### What the task asks
Using the records below, transcribe word for word the stretch from the line that contains "sécurité des données." through the line that contains "de données pour", both end lines included, and nothing else.

### Data listing
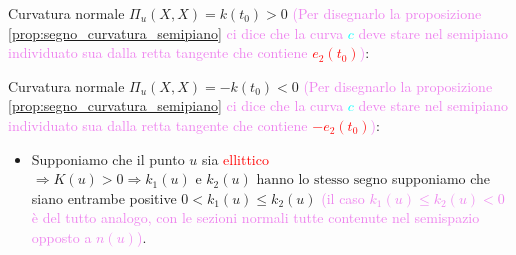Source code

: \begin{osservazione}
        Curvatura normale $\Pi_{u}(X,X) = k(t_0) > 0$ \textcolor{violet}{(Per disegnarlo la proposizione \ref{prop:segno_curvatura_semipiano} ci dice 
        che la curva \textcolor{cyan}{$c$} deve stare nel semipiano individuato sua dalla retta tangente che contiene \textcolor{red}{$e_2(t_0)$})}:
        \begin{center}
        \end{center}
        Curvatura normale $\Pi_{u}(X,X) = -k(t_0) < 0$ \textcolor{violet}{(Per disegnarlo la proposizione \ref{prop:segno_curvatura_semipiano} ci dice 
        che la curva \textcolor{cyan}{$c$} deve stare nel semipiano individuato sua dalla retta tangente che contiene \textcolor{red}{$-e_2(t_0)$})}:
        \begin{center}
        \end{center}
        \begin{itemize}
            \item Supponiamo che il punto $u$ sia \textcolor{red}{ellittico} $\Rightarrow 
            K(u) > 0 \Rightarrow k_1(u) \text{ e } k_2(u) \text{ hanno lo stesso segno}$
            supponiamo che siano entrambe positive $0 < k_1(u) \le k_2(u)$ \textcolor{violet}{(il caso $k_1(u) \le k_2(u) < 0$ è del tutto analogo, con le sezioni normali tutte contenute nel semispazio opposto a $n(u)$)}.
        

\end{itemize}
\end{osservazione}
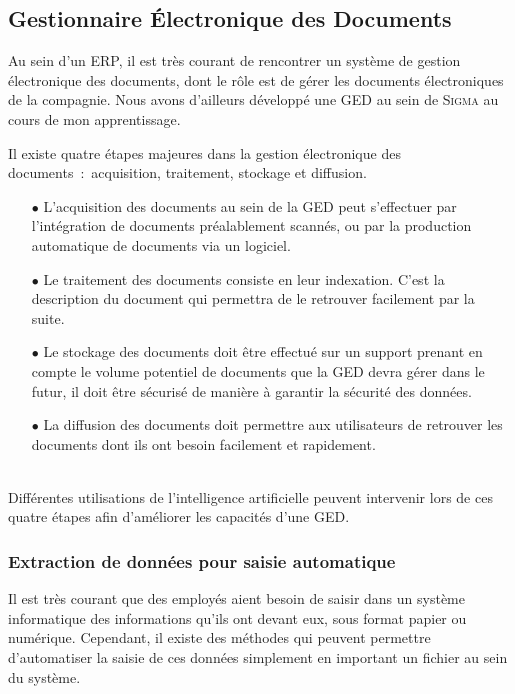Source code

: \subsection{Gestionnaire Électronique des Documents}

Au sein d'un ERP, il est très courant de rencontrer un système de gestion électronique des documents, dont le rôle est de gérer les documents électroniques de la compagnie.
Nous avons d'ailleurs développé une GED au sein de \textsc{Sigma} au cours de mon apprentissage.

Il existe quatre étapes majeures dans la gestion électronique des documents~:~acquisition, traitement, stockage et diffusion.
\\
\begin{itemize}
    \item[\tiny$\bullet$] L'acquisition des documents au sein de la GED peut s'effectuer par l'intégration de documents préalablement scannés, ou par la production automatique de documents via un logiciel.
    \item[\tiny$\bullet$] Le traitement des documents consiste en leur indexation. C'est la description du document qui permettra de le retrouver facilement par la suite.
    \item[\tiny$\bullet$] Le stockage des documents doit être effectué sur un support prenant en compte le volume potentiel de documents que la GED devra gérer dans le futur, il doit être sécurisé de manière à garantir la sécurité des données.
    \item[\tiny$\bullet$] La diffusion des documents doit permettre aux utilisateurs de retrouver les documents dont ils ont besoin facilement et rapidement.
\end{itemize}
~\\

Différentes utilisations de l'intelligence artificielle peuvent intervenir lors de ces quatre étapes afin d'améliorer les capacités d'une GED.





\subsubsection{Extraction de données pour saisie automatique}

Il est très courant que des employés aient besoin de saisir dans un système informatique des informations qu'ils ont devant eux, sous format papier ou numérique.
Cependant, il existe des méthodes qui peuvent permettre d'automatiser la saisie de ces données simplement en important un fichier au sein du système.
...
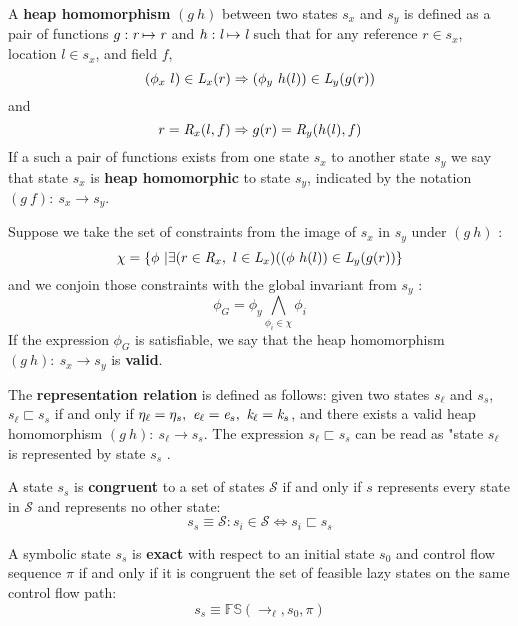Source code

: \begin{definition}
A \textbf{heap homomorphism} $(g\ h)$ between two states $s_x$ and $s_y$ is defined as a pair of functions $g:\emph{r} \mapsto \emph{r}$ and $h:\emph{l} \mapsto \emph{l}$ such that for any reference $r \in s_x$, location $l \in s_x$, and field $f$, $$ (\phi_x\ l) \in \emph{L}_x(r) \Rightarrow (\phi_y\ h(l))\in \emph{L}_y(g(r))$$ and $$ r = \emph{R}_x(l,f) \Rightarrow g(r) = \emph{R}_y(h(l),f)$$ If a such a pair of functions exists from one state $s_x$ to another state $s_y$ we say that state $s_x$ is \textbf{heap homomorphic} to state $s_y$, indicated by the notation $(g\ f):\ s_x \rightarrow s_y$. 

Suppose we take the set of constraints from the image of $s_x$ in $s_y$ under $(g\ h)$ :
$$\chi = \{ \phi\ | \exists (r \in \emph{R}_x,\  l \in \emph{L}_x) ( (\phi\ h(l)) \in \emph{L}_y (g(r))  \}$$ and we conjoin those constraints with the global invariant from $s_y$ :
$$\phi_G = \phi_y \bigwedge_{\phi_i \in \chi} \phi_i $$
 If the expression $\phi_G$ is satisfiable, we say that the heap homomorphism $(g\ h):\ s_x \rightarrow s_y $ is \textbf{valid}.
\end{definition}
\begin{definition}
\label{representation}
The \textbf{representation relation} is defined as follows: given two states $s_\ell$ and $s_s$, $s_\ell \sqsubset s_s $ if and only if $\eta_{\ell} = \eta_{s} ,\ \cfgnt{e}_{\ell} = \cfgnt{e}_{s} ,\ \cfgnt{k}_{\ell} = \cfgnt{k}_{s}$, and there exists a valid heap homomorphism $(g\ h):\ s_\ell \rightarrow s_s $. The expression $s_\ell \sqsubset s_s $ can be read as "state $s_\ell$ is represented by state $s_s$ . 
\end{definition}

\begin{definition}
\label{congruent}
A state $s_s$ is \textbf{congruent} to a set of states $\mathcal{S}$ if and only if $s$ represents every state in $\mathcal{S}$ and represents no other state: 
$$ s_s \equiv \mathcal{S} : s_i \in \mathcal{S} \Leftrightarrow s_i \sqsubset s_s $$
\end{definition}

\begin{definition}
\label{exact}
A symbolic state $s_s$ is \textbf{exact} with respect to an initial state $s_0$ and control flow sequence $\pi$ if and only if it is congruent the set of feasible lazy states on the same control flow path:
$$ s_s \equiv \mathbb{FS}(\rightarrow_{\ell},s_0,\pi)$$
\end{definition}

### Task response
    \item[\tiny$\bullet$] Le stockage des documents doit être effectué sur un support prenant en compte le volume potentiel de documents que la GED devra gérer dans le futur, il doit être sécurisé de manière à garantir la sécurité des données.
    \item[\tiny$\bullet$] La diffusion des documents doit permettre aux utilisateurs de retrouver les documents dont ils ont besoin facilement et rapidement.
\end{itemize}
~\\

Différentes utilisations de l'intelligence artificielle peuvent intervenir lors de ces quatre étapes afin d'améliorer les capacités d'une GED.





\subsubsection{Extraction de données pour saisie automatique}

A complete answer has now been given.